Steve McQueen made his name in the art world, winning the Turner prize in 1999 for his video installation ‘Deadpan’ which is inspired by the physical comedy Buster Keaton. ‘Hunger’ was McQueen’s first piece of narrative cinema and his background as an artist shows through his unconventional structure and visual style which often holds a shot much longer than we have become accustomed to in modern cinema, an effect which is unsettling and forces the viewer to consider much harder what they are viewing. McQueen is characteristically abrupt talking about the difference between art and cinema: “It’s not about artists. Artists are crap. It’s about people with ideas. There’s too much attention to artists.” (

The inspiration for ‘Hunger’ comes from an early childhood memory, much like Simpson with ‘Momentum’. When McQueen was 11 he recalls seeing reports of IRA prisoner Bobby Sands and his hunger strike on the news each night: “There was a number underneath his image, and I thought that that was his age, but I noticed that each night the number increased, and I realised that wasn’t his age, it was the number of days he had gone without food. To an 11-year-old, the idea of someone who in order to be heard was not eating left an impression on me. I don’t know why this image stayed with me, but it is a very strong memory.” (Grant, 2011) McQueen was driven to tell Bobby Sands story because in his opinion the hunger strikes represents an important historical event which has been swept under the carpet.

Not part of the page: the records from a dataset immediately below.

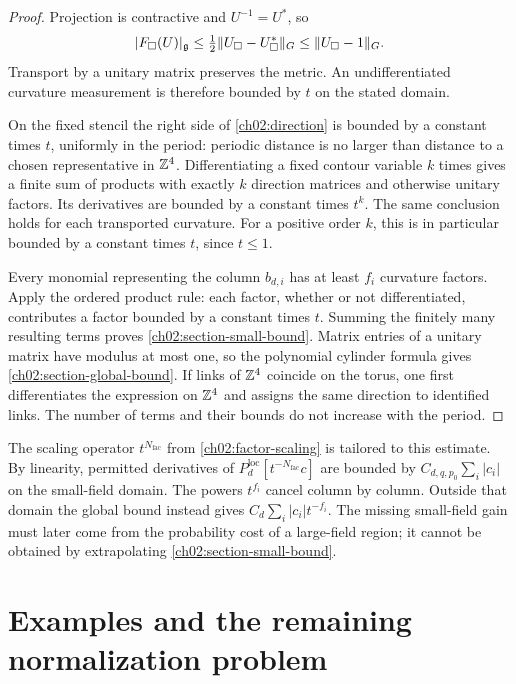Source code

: \begin{proof}
Projection is contractive and $U^{-1}=U^*$, so
\[
 |F_\square(U)|_{\mathfrak g}
 \le\tfrac12\|U_\square-U_\square^*\|_G
 \le\|U_\square-1\|_G .
\]
Transport by a unitary matrix preserves the metric. An undifferentiated
curvature measurement is therefore bounded by $t$ on the stated domain.

On the fixed stencil the right side of \eqref{ch02:direction} is bounded
by a constant times $t$, uniformly in the period: periodic distance is
no larger than distance to a chosen representative in $\mathbb Z^4$.
Differentiating a fixed contour variable $k$ times gives a finite sum of
products with exactly $k$ direction matrices and otherwise unitary
factors. Its derivatives are bounded by a constant times $t^k$.
The same conclusion holds for each transported curvature. For a positive
order $k$, this is in particular bounded by a constant times $t$, since
$t\le1$.

Every monomial representing the column $b_{d,i}$ has at least $f_i$
curvature factors. Apply the ordered product rule: each factor, whether
or not differentiated, contributes a factor bounded by a constant times
$t$. Summing the finitely many resulting terms proves
\eqref{ch02:section-small-bound}. Matrix entries of a unitary matrix have
modulus at most one, so the polynomial cylinder formula gives
\eqref{ch02:section-global-bound}.
If links of $\mathbb Z^4$ coincide on the torus, one first differentiates the
expression on $\mathbb Z^4$ and assigns the same direction to identified links.
The number of terms and their bounds do not increase with the period.
\end{proof}

The scaling operator $t^{N_{\mathrm{fac}}}$ from
\eqref{ch02:factor-scaling} is tailored to this estimate. By linearity,
permitted derivatives of $P_d^{\mathrm{loc}}[t^{-N_{\mathrm{fac}}}c]$
are bounded by $C_{d,q,p_0}\sum_i|c_i|$ on the small-field domain. The
powers $t^{f_i}$ cancel column by column. Outside that domain the global
bound instead gives $C_d\sum_i|c_i|t^{-f_i}$. The missing small-field gain
must later come from the probability cost of a large-field region;
it cannot be obtained by extrapolating \eqref{ch02:section-small-bound}.



\section{Examples and the remaining normalization problem}
\label{ch02:normalization}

‘Hunger’ has three distinct sections – possibly a conscious nod to classical Hollywood narrative structure despite subverting this convention. The first act introduces us to conditions for both prisoners and guards, the tone is objective, dispassionate even; the grim realities of life for both are shown but McQueen is not concerned with balance: “I don’t think people are bad in general, but circumstances make them do what they have to.” (Calhoun) Both the first and third acts are almost entirely without dialogue, any speech is fractured and there is no score. The middle section however is an intense 22 minute scene (17 and a half minutes of which is a single shot)in which Bobby Sands (Michael Fassbender) discusses with a priest (Liam Cunningham) his intention to go on hunger strike. Sands is revealed to be articulate, compelling and complex. Not only is the scene central in the running time of the film, it is also integral to the audience’s understanding: “I was interested in the whole notion of intimacy, the intimacy of the conversation. What often happens in films is the audience is involved in that conversation – there’s a shot of you, then it reverses and then there’s a shot of me. But I didn’t want the audience involved in that. It’s not their business. These guys are not talking to them, they’re talking to each other…You have a situation where the audience thinks it shouldn’t be involved, so your attention is heightened and your focus is sharpened.” (

The final act, again mainly silent, shows the brutal reality of what it is to starve to death. And yet, it is filmed in an almost poetic way. McQueen describes the final scenes as having a sense of Sands spirit being a balloon that wants to leave the room. On the structure of the film he says: “I had this idea of the structure as like a river that turns into a rapid which turns into a waterfall. This analogy of narrative, of a route is what I wanted to bring the audience along to a situation that he can or she can identify with her surroundings. Then there is a fracture, a disturbance. The reality that ensues is distorted of course. The waterfall is the suspense of reality – death. In some ways the situation in this film’s narrative is that it goes against nature of course, because as human beings we do anything to survive. So, that someone would decide to die is very profound.” (Grant, 2011)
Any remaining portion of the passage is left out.